Mit Urteil vom 11.11.2021 zum gerichtlichen Aktenzeichen 800 C 1850/21 entschied das AG Kassel, dass für die Erstellung einer Jahresabrechnung nach Inkrafttreten des WEMoG nicht mehr der alte, noch vor Erstellung der Jahresabrechnung abberufene Verwalter zuständig sei, sondern die Gemeinschaft, handelnd durch den neu bestellten Verwalter. Eine von der Gemeinschaft gegen den Ex-Verwalter erhobene Klage sei unbegründet, da der Amtsverlust den Ex schon aus Rechtsgründen an einer Erfüllung seiner Abrechnungspflicht hindere. Soweit ersichtlich, wurde das Urteil rechtskräftig.

Der Fall
Die klagende Wohnungseigentümergemeinschaft begehrt von der Beklagten, ihrem früheren Verwalter, die Erstellung der Jahresabrechnung 2020 sowie Erstattung außergerichtlicher Rechtsanwaltskosten. Die Beklagte war bis zum 24.4.2021 zum Verwalter der Klägerin bestellt. An jenem Tag fand eine Eigentümerversammlung statt, auf der die Abberufung der Beklagten mit sofortiger Wirkung beschlossen wurde. Die Jahresabrechnung 2020 hatte die Beklagte noch nicht erstellt. Mit Anwaltsschreiben vom 18.5.2021 ließ die Klägerin die Beklagte zur Herausgabe der Verwaltungsunterlagen an den neu bestellten Verwalter sowie zur Erstellung der Jahresabrechnung 2020 auffordern.

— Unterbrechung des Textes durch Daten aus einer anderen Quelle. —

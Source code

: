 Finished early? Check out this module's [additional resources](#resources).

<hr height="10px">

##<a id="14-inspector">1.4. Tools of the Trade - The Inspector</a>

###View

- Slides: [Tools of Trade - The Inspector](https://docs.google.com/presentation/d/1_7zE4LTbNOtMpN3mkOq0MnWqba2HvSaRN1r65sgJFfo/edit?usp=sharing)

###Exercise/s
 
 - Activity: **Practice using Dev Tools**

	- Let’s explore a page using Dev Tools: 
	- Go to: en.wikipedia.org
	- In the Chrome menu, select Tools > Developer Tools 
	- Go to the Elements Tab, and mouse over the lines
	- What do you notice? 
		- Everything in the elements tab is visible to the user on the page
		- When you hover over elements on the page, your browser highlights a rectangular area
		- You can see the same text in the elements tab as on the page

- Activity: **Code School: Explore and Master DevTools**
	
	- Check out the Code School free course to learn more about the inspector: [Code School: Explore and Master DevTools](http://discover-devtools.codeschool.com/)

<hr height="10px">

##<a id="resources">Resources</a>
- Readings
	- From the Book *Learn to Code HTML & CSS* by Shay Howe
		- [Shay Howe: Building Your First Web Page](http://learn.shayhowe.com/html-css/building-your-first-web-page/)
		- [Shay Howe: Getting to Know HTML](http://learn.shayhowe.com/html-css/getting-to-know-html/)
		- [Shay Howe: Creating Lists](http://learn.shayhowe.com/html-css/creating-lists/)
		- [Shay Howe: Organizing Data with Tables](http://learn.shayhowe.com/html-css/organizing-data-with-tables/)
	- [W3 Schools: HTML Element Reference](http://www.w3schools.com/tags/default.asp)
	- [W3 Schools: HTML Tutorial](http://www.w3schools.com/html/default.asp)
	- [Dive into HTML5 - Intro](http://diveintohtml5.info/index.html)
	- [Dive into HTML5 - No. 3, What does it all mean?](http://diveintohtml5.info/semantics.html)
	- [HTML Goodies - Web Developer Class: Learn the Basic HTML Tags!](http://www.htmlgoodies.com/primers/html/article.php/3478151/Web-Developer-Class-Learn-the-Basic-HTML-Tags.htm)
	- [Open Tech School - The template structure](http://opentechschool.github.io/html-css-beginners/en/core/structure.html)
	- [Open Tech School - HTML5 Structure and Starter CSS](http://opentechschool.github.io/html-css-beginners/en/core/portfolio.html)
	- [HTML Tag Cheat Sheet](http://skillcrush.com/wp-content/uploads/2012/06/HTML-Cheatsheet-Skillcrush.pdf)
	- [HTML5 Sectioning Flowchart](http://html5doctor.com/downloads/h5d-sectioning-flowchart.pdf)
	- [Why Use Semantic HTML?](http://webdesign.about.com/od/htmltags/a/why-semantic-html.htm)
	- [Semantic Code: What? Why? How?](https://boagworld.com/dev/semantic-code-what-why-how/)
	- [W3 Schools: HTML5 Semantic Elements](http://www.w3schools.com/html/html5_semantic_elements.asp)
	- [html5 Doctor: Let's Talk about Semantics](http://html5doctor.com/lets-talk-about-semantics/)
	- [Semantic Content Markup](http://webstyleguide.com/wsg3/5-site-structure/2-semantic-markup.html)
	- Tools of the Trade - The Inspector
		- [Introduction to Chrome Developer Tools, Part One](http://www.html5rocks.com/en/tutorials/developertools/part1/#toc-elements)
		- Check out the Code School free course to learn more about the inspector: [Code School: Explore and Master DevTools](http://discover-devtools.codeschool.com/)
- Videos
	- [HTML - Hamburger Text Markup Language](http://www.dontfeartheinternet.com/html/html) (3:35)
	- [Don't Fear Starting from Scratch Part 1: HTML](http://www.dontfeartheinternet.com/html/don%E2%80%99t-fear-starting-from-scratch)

Die Beklagte wehrt sich gegen die Aufforderung zur Erstellung der Jahresabrechnung mit dem Einwand, dass ihre Verwaltertätigkeit durch die Abberufung mit sofortiger Wirkung geendet habe und sie deswegen nicht mehr in der Lage und nicht mehr berechtigt sei, die Jahresabrechnung zu erstellen.

Die Entscheidung
Das AG Kassel wies die Klage ab und folgte der Argumentation der Beklagten. Nach der Änderung des WEG zum 1.12.2020 sei die Erstellung der Jahresabrechnung nunmehr Aufgabe der Eigentümergemeinschaft selbst, handelnd durch das jeweils bestellte Organ. Da die Beklagte mit sofortiger Wirkung abberufen worden sei, sei sie bereits aus Rechtsgründen darin gehindert, die Jahresabrechnung 2020 zu erstellen. Ein anderer Rechtsgrund (als das Verwalteramt), aus dem sich eine Verpflichtung zur Erfüllung des Klagebegehrens ergeben könnte, sei von der Klägerin weder dargetan noch sonst ersichtlich. Die Klägerin habe auch keinen Anspruch auf Erstattung der ihr vorgerichtlich entstandenen Rechtsanwaltsgebühren. Die Beklagte habe sich nicht in Verzug befunden, als die Klägerin ihren Rechtsanwalt einschaltete. Erst das Schreiben des Rechtsanwalts habe einen Verzug der Beklagten begründen können.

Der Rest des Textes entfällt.